- Task to complete: In the data below, find every line with the word "principal" and copy it out.

###

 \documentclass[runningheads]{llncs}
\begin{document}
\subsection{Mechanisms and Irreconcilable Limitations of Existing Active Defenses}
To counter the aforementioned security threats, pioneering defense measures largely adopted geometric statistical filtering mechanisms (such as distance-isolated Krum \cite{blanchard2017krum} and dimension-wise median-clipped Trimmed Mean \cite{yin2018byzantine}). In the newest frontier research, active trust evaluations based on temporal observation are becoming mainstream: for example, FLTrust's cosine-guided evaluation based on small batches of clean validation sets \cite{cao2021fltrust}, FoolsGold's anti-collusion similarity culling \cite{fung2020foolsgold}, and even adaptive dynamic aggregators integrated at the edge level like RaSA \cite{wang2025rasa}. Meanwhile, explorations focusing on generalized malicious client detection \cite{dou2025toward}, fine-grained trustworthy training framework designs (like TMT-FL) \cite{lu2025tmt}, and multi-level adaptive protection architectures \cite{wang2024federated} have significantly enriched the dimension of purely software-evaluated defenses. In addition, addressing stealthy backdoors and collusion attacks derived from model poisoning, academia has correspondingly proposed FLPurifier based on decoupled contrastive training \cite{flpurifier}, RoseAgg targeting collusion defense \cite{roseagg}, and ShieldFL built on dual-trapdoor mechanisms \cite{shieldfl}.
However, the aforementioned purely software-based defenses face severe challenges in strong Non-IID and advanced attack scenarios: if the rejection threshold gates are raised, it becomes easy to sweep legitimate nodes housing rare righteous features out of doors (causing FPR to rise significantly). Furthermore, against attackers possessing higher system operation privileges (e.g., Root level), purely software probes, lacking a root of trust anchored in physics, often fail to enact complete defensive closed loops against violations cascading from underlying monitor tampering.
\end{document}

###

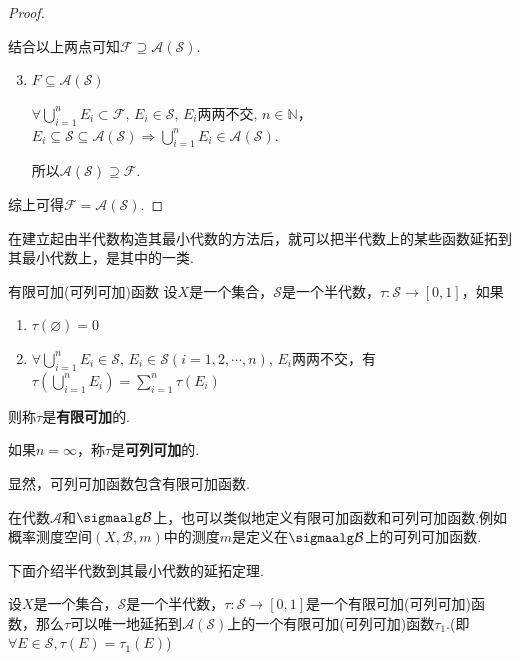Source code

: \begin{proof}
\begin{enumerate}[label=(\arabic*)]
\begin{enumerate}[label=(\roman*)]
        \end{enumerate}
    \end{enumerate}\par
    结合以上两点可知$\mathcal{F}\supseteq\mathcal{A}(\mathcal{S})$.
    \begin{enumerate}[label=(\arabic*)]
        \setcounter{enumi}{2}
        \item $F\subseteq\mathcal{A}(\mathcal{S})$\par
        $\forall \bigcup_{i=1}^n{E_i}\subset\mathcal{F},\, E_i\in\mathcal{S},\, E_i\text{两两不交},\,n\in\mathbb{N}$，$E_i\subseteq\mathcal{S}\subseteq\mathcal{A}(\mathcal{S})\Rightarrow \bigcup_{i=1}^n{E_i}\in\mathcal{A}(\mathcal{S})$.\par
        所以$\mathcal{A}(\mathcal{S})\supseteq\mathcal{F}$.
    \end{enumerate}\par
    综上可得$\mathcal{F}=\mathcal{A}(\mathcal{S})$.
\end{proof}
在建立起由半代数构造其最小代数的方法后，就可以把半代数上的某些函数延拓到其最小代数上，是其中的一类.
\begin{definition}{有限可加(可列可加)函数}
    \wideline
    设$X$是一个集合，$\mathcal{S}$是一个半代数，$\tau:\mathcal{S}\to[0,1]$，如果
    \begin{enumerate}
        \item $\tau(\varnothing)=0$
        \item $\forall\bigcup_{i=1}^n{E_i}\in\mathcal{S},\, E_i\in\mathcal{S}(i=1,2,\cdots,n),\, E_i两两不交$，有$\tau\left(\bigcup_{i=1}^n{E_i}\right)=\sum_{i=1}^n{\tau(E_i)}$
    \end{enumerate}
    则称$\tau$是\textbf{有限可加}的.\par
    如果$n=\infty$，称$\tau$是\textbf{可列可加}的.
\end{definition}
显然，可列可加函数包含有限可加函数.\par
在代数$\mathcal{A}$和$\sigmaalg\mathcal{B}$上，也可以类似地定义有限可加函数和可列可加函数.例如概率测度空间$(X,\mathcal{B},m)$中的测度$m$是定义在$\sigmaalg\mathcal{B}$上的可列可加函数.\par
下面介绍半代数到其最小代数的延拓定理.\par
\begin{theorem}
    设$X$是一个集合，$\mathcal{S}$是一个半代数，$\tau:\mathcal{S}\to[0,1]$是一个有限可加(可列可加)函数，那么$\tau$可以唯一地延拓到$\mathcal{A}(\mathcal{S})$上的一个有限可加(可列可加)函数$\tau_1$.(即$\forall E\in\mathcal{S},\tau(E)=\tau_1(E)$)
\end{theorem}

###

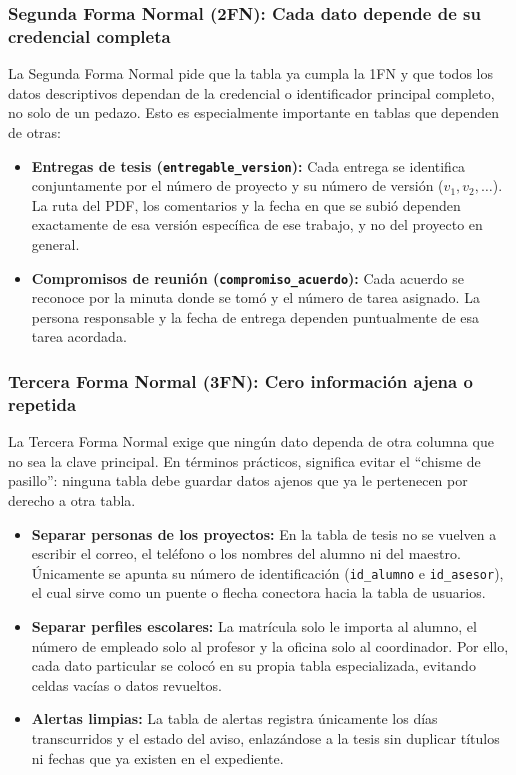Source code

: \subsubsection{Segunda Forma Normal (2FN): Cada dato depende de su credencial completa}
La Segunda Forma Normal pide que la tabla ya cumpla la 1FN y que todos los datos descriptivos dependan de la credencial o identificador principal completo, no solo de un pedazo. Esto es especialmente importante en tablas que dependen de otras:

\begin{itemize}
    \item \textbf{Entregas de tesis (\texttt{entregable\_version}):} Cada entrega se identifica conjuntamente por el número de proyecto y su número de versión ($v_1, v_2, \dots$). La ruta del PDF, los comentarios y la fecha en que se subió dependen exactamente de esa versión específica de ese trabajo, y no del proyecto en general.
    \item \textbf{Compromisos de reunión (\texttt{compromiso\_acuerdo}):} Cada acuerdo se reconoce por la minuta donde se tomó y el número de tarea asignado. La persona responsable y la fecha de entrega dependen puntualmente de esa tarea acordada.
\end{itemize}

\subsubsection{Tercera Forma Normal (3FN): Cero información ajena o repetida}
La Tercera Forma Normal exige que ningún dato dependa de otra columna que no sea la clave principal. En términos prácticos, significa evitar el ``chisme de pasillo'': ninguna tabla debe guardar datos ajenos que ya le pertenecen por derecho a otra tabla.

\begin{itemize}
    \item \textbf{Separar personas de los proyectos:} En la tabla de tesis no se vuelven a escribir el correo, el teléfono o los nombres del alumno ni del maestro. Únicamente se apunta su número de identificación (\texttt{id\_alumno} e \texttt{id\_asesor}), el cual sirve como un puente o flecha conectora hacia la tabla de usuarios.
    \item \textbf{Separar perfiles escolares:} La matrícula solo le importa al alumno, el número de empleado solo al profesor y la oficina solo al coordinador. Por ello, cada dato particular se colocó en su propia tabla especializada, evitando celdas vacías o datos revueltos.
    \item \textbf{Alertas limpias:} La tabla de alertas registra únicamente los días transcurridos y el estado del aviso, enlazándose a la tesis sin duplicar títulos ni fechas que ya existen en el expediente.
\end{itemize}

###

- Written response:
La Segunda Forma Normal pide que la tabla ya cumpla la 1FN y que todos los datos descriptivos dependan de la credencial o identificador principal completo, no solo de un pedazo. Esto es especialmente importante en tablas que dependen de otras:
La Tercera Forma Normal exige que ningún dato dependa de otra columna que no sea la clave principal. En términos prácticos, significa evitar el ``chisme de pasillo'': ninguna tabla debe guardar datos ajenos que ya le pertenecen por derecho a otra tabla.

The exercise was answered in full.